After visiting Skara Brae, the Ring of Brodgar and the Stones of Stenness, we headed out for another wee walk to end off Day 6 of our Compass Buster tour! We loved being outside and experiencing the amazing scenery of Scotland – instead of being cooped up on a bus!
This time, we headed out to Yesnaby.
We left our wee yellow bus behind as we set off to explore the wild, unforgiving and beautiful landscape of Yesnaby.
This was probably my favourite wee walk of our trip. Coastal walks are my favourite – the crashing waves, the open water and the never-ending views! It was a bit gloomy and cloudy earlier in the day, but when we arrived here on the west coast of Mainland, the sun came out! And it was all thanks to the STRONG Orcadian wind blowing all the clouds away.
Walking away from our parked bus, we were immediately blown away by the coastal cliffs and the views out over the water.
We couldn’t help but start taking photographs right away!
There’s always time for a gazing photograph!
As we walked farther from the car park, we marveled at Nature’s unrelenting power in shaping this land, the cliffs, the arches and the sea stacks that we were headed towards.
Another photo stop – this time with our friend M!
Remember how we said earlier that the winds had blown the clouds away? Just to show you how windy it was – you could literally lean back and the wind would support you! 🌬 (Also, check out the windswept hair – not staged at all!)
Continuing on, being blown this way and that, we found a lone Standing Stone in the middle of a field. I wonder what its story is…
Besides spotting a Standing Stone, we also passed by inlets, rocky beaches, little streams and of course – more cliffs!
As much as we enjoy exploring and adventures, we do have a safety message… These cliffs and the area here are truly epic and spectacular. So they make for great photo opportunities! Having said that, do be careful – these cliffs can be dangerous. Especially if you are visiting in inclement weather or if you have little ones in tow! Make sure to stay a safe distance away from the edge and be careful of your footing. We also advise wearing good walking/hiking shoes or boots.
As we paused for our next photo stop, we turned back to check our progress and this view took my breath away! This landscape doesn’t even seem real! It almost seems a fake photo backdrop. But we can assure you that it is most definitely real and if you enjoy coastal walks as much as we do, we would definitely recommend you visit!
Can you spot our wee yellow bus off in the distance?
Here’s the nerdy side of me coming out again… 🤓 The rock formations here were really interesting – from the layers of rock pressed upon each other over the centuries, to the way the cliffs were “cut”, to the fragments of rock that are strewn around the cliffs. The Old Red Sandstone of Yesnaby hides a lot of history, I’m sure.

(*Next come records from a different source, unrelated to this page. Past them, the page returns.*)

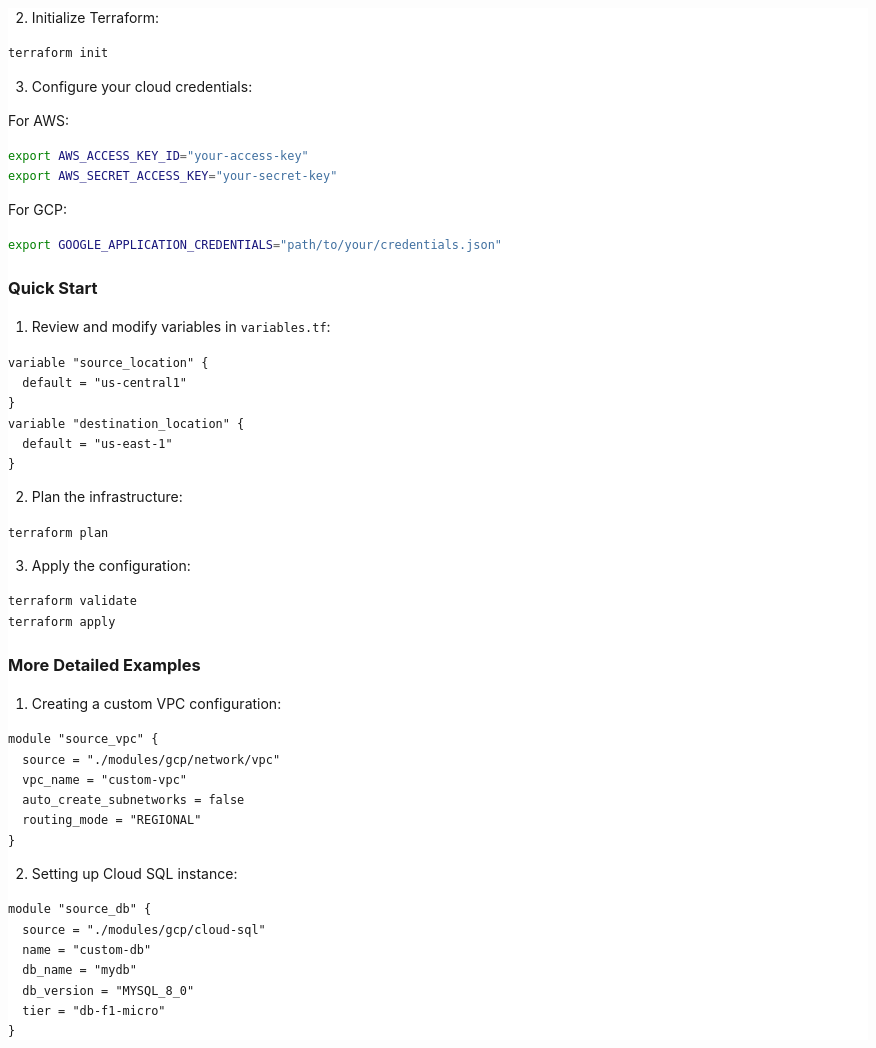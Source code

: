 2. Initialize Terraform:
```bash
terraform init
```

3. Configure your cloud credentials:

For AWS:
```bash
export AWS_ACCESS_KEY_ID="your-access-key"
export AWS_SECRET_ACCESS_KEY="your-secret-key"
```

For GCP:
```bash
export GOOGLE_APPLICATION_CREDENTIALS="path/to/your/credentials.json"
```

### Quick Start

1. Review and modify variables in `variables.tf`:
```hcl
variable "source_location" {
  default = "us-central1"
}
variable "destination_location" {
  default = "us-east-1"
}
```

2. Plan the infrastructure:
```bash
terraform plan
```

3. Apply the configuration:
```bash
terraform validate
terraform apply
```

### More Detailed Examples

1. Creating a custom VPC configuration:
```hcl
module "source_vpc" {
  source = "./modules/gcp/network/vpc"
  vpc_name = "custom-vpc"
  auto_create_subnetworks = false
  routing_mode = "REGIONAL"
}
```

2. Setting up Cloud SQL instance:
```hcl
module "source_db" {
  source = "./modules/gcp/cloud-sql"
  name = "custom-db"
  db_name = "mydb"
  db_version = "MYSQL_8_0"
  tier = "db-f1-micro"
}
```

We were a little bit drawn to the rock formations… just a wee little bit! We may or may not have scamper around and climbed over rocks to have a mini photoshoot…
And finally, we saw it – our destination. Yesnaby Castle.

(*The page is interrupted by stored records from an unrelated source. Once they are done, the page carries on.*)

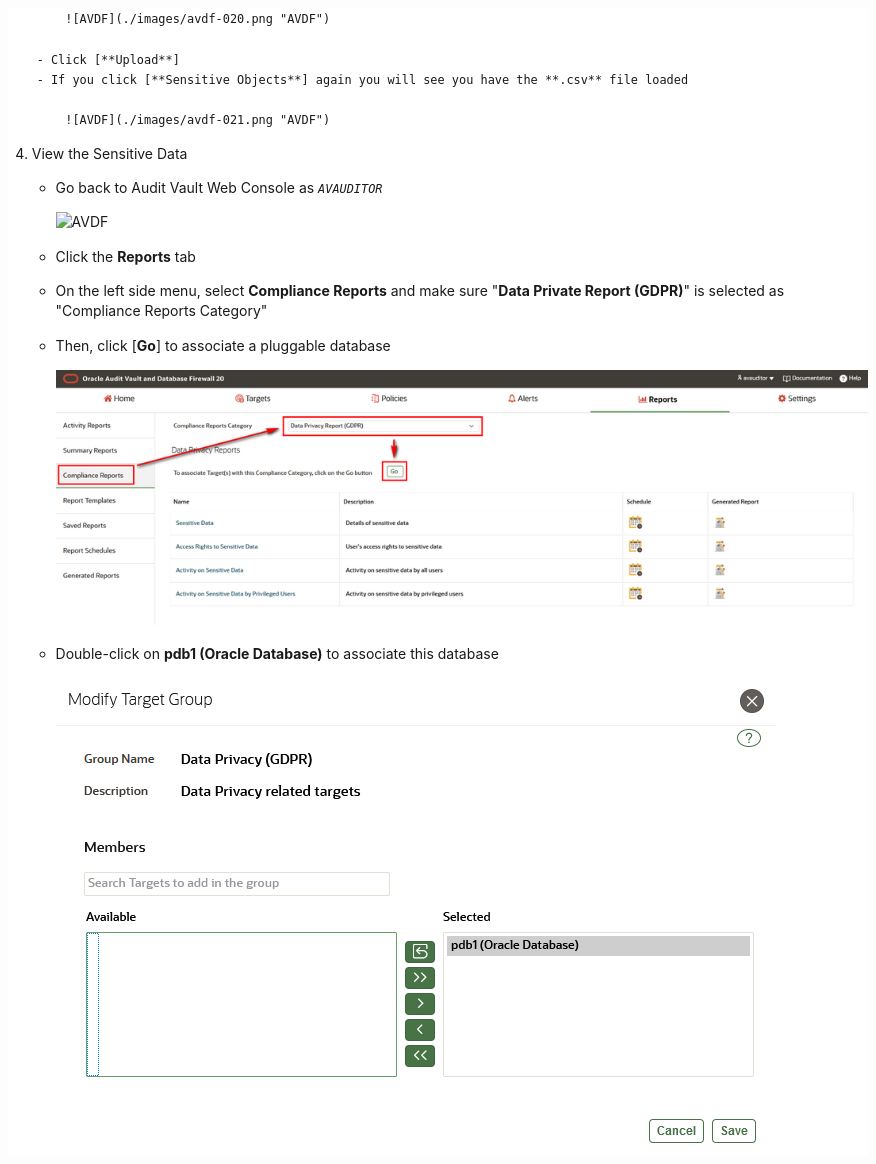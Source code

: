             ![AVDF](./images/avdf-020.png "AVDF")

        - Click [**Upload**]
        - If you click [**Sensitive Objects**] again you will see you have the **.csv** file loaded

            ![AVDF](./images/avdf-021.png "AVDF")

4. View the Sensitive Data

    - Go back to Audit Vault Web Console as *`AVAUDITOR`*

        ![AVDF](./images/avdf-300.png "AVDF")

    - Click the **Reports** tab

    - On the left side menu, select **Compliance Reports** and make sure "**Data Private Report (GDPR)**" is selected as "Compliance Reports Category"

    - Then, click [**Go**] to associate a pluggable database

        ![AVDF](./images/avdf-022a.png "AVDF")

    - Double-click on **pdb1 (Oracle Database)** to associate this database

        ![AVDF](./images/avdf-022b.png "AVDF")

No, it’s not an actual castle. But Yesnaby Castle is the name of the sea stack you see here. We hurried along to get closer…

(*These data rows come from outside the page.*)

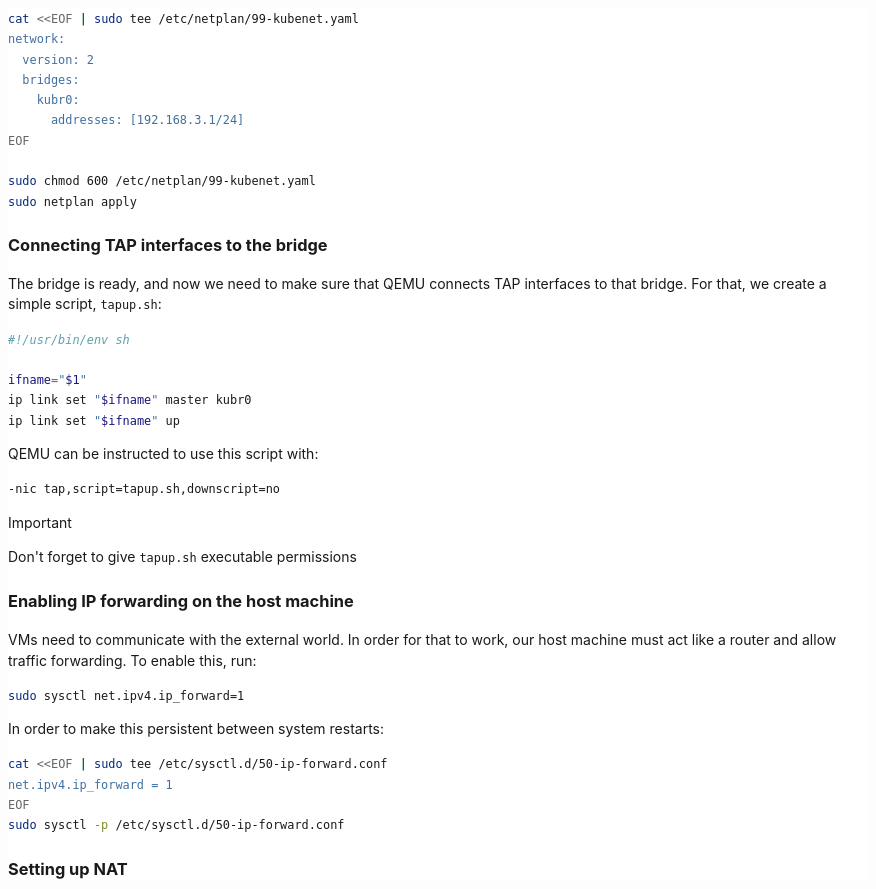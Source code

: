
 ```bash
cat <<EOF | sudo tee /etc/netplan/99-kubenet.yaml
network:
  version: 2
  bridges:
    kubr0:
      addresses: [192.168.3.1/24]
EOF

sudo chmod 600 /etc/netplan/99-kubenet.yaml
sudo netplan apply
```

### Connecting TAP interfaces to the bridge

The bridge is ready, and now we need to make sure that QEMU connects TAP interfaces to that bridge. For that, we
create a simple script, `tapup.sh`:

```bash
#!/usr/bin/env sh

ifname="$1"
ip link set "$ifname" master kubr0
ip link set "$ifname" up
```

QEMU can be instructed to use this script with:

```
-nic tap,script=tapup.sh,downscript=no
```

> [!IMPORTANT]
> Don't forget to give `tapup.sh` executable permissions

### Enabling IP forwarding on the host machine

VMs need to communicate with the external world. In order for that to work, our host machine must act like a router
and allow traffic forwarding. To enable this, run:

```bash
sudo sysctl net.ipv4.ip_forward=1
```

In order to make this persistent between system restarts:

```bash
cat <<EOF | sudo tee /etc/sysctl.d/50-ip-forward.conf
net.ipv4.ip_forward = 1
EOF
sudo sysctl -p /etc/sysctl.d/50-ip-forward.conf
```

### Setting up NAT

But before we got to Yesnaby Castle, we came across the “False Stack”, which looked epic in its own right. The False Stack is a little sea stack, which is connected to the Yesnaby cliffs via a little rock bridge. Even though the bridge was maybe 3 feet(?!) wide, it felt much more narrow when you are approaching it – or rather when you are standing there!
Again, if you do choose to walk onto the bridge and take a photograph, do BE CAREFUL! And you definitely do NOT have to walk over the bridge or even go near it. A photograph from afar would do just as well!
Carefully picking our way over the rocks to the little bridge, we did stop for a couple of photographs. And I think once in our lifetimes is enough! If we do return to Yesnaby, I think we’ll be taking photographs from afar this time.
And, of course, the ballet side of me couldn’t leave without at least doing an arabesque in this wild and beautiful location!
Safely back on solid and less-treacherous land, we continued on our journey.
Here is a closer look at Yesnaby Castle.
Instead of stopping here, we continued further. And we were rewarded with this stunning view of this famous sea stack. It was well worth the journey!
As we looked further south, we could just make out another famous Orcadian sea stack WAY off in the distance…
Can you guess what we were trying to spot?!
That is the Old Man of Hoy in the distance. Similar to Yesnaby Castle, it is a sea stack. Located off the coast of Hoy, it is said to be the tallest sea stack in the UK at 449ft! Experts estimate that the Old Man of Hoy is less than 250 years old, as there are old maps and paintings that do not depict this sea stack. The strong winds and waves here have carved this sea stack out of the Old Red Sandstone relatively quickly. It is said that the Old Man of Hoy once had two legs – an rocky arch for legs. But with continual erosion by wind and water, that arch collapsed – probably some time in the nineteenth century. This sea stack, and Yesnaby Castle also, is popular with rock climbers. Unfortunately, experts say that this sea stack will probably collapse soon. Although we didn’t get the chance to visit Hoy or the Old Man of Hoy on this trip, we were glad to have set eyes on it – even though it was from afar.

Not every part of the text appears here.